Your objective
Every word of the listing must be returned. Retype it exactly.

Information shown

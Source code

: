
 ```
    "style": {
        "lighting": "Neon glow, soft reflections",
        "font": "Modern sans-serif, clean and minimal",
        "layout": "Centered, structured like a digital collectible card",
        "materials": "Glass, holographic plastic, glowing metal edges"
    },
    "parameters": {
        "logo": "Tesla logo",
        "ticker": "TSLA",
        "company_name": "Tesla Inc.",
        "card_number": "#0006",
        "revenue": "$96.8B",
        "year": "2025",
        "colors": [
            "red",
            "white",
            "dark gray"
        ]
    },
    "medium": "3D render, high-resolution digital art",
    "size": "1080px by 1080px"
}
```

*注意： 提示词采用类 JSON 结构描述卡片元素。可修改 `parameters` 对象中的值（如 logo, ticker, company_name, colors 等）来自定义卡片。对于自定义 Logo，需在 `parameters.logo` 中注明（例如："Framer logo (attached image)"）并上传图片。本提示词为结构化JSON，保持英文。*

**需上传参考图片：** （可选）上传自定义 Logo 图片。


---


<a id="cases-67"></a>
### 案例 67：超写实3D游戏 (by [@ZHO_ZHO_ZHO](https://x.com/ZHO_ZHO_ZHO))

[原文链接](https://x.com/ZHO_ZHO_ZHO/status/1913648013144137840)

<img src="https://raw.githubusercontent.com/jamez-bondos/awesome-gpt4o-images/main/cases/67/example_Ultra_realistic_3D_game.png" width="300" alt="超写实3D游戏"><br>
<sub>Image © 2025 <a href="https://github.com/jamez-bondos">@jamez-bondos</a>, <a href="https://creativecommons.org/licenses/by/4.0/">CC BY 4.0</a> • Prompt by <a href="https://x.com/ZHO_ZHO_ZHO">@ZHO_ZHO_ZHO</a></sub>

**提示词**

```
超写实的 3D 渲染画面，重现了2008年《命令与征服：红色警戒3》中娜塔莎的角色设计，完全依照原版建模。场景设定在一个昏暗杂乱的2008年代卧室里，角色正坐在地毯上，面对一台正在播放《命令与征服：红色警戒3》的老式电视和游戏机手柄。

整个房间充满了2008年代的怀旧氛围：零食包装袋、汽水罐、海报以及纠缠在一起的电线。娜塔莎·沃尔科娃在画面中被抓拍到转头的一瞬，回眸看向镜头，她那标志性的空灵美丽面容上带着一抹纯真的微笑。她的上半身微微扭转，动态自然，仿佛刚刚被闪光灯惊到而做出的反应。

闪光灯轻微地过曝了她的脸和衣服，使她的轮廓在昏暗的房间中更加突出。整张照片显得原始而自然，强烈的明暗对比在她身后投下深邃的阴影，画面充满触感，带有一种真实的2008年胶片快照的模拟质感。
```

Task solution
Source code

:
 ```
    "style": {
        "lighting": "Neon glow, soft reflections",
        "font": "Modern sans-serif, clean and minimal",
        "layout": "Centered, structured like a digital collectible card",
        "materials": "Glass, holographic plastic, glowing metal edges"
    },
    "parameters": {
        "logo": "Tesla logo",
        "ticker": "TSLA",
        "company_name": "Tesla Inc.",
        "card_number": "#0006",
        "revenue": "$96.8B",
        "year": "2025",
        "colors": [
            "red",
            "white",
            "dark gray"
        ]
    },
    "medium": "3D render, high-resolution digital art",
    "size": "1080px by 1080px"
}
```

*注意： 提示词采用类 JSON 结构描述卡片元素。可修改 `parameters` 对象中的值（如 logo, ticker, company_name, colors 等）来自定义卡片。对于自定义 Logo，需在 `parameters.logo` 中注明（例如："Framer logo (attached image)"）并上传图片。本提示词为结构化JSON，保持英文。*

**需上传参考图片：** （可选）上传自定义 Logo 图片。


---


<a id="cases-67"></a>
### 案例 67：超写实3D游戏 (by [@ZHO_ZHO_ZHO](https://x.com/ZHO_ZHO_ZHO))

[原文链接](https://x.com/ZHO_ZHO_ZHO/status/1913648013144137840)

<img src="https://raw.githubusercontent.com/jamez-bondos/awesome-gpt4o-images/main/cases/67/example_Ultra_realistic_3D_game.png" width="300" alt="超写实3D游戏"><br>
<sub>Image © 2025 <a href="https://github.com/jamez-bondos">@jamez-bondos</a>, <a href="https://creativecommons.org/licenses/by/4.0/">CC BY 4.0</a> • Prompt by <a href="https://x.com/ZHO_ZHO_ZHO">@ZHO_ZHO_ZHO</a></sub>

**提示词**

```
超写实的 3D 渲染画面，重现了2008年《命令与征服：红色警戒3》中娜塔莎的角色设计，完全依照原版建模。场景设定在一个昏暗杂乱的2008年代卧室里，角色正坐在地毯上，面对一台正在播放《命令与征服：红色警戒3》的老式电视和游戏机手柄。

整个房间充满了2008年代的怀旧氛围：零食包装袋、汽水罐、海报以及纠缠在一起的电线。娜塔莎·沃尔科娃在画面中被抓拍到转头的一瞬，回眸看向镜头，她那标志性的空灵美丽面容上带着一抹纯真的微笑。她的上半身微微扭转，动态自然，仿佛刚刚被闪光灯惊到而做出的反应。

闪光灯轻微地过曝了她的脸和衣服，使她的轮廓在昏暗的房间中更加突出。整张照片显得原始而自然，强烈的明暗对比在她身后投下深邃的阴影，画面充满触感，带有一种真实的2008年胶片快照的模拟质感。
```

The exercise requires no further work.